# What you need to do:
What do the lines say, reproduced word for word, from the first of the entries below through the line bearing "- परिमार्जनका लागि"?

# Data under study:
----------

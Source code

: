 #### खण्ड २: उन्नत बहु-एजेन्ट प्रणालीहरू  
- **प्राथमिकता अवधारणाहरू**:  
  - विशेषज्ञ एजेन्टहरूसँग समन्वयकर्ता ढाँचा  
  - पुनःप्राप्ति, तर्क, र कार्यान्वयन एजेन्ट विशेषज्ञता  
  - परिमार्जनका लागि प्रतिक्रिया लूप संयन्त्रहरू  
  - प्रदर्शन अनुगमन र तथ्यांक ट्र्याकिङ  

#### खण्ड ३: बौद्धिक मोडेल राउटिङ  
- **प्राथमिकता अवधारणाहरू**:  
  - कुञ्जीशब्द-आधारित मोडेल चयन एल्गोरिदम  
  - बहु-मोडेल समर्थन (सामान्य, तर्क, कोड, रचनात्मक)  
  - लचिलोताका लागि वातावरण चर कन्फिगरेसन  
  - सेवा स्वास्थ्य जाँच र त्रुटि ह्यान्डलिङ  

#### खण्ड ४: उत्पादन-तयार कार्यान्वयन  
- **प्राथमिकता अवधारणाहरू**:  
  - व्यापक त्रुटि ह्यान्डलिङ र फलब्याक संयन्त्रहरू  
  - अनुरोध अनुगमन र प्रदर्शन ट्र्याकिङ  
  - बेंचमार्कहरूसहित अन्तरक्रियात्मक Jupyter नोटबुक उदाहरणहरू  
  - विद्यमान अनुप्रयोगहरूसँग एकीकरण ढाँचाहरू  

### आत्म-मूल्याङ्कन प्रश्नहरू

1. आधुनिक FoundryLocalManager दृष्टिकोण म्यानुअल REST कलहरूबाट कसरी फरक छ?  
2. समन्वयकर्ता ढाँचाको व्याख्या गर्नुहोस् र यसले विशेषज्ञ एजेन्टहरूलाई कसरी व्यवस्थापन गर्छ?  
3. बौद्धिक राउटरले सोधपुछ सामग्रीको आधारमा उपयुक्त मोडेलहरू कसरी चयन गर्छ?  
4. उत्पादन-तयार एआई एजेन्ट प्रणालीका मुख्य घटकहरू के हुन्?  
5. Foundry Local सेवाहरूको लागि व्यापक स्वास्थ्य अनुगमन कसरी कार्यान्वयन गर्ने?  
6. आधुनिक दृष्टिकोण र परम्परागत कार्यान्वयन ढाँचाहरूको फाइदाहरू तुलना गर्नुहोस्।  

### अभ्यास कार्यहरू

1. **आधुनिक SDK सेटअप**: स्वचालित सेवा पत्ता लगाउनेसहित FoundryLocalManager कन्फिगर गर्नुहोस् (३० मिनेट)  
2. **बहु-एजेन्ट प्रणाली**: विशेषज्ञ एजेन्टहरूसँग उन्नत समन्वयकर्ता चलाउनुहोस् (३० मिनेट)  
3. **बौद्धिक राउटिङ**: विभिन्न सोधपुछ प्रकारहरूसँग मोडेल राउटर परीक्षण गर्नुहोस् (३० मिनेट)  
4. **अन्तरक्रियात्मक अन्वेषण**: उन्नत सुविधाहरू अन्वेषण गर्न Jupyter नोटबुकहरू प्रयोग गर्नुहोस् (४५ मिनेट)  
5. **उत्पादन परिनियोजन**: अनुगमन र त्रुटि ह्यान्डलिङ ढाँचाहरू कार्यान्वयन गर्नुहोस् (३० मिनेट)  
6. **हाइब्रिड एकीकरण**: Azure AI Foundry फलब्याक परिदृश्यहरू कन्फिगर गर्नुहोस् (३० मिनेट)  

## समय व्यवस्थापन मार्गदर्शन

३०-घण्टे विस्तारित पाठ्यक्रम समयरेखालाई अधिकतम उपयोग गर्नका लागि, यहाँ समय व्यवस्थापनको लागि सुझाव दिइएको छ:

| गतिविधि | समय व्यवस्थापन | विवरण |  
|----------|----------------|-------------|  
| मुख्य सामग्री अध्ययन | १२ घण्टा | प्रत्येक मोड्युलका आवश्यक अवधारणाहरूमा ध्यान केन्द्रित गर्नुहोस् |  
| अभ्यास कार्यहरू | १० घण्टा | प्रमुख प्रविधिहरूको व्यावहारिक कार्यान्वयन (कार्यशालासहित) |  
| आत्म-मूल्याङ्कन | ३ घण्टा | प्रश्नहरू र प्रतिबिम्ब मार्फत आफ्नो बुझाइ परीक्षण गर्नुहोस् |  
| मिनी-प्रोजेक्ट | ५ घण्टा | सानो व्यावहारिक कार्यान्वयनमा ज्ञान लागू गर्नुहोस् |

----------

# Result of the task:
Source code

: #### खण्ड २: उन्नत बहु-एजेन्ट प्रणालीहरू  
- **प्राथमिकता अवधारणाहरू**:  
  - विशेषज्ञ एजेन्टहरूसँग समन्वयकर्ता ढाँचा  
  - पुनःप्राप्ति, तर्क, र कार्यान्वयन एजेन्ट विशेषज्ञता  
  - परिमार्जनका लागि प्रतिक्रिया लूप संयन्त्रहरू  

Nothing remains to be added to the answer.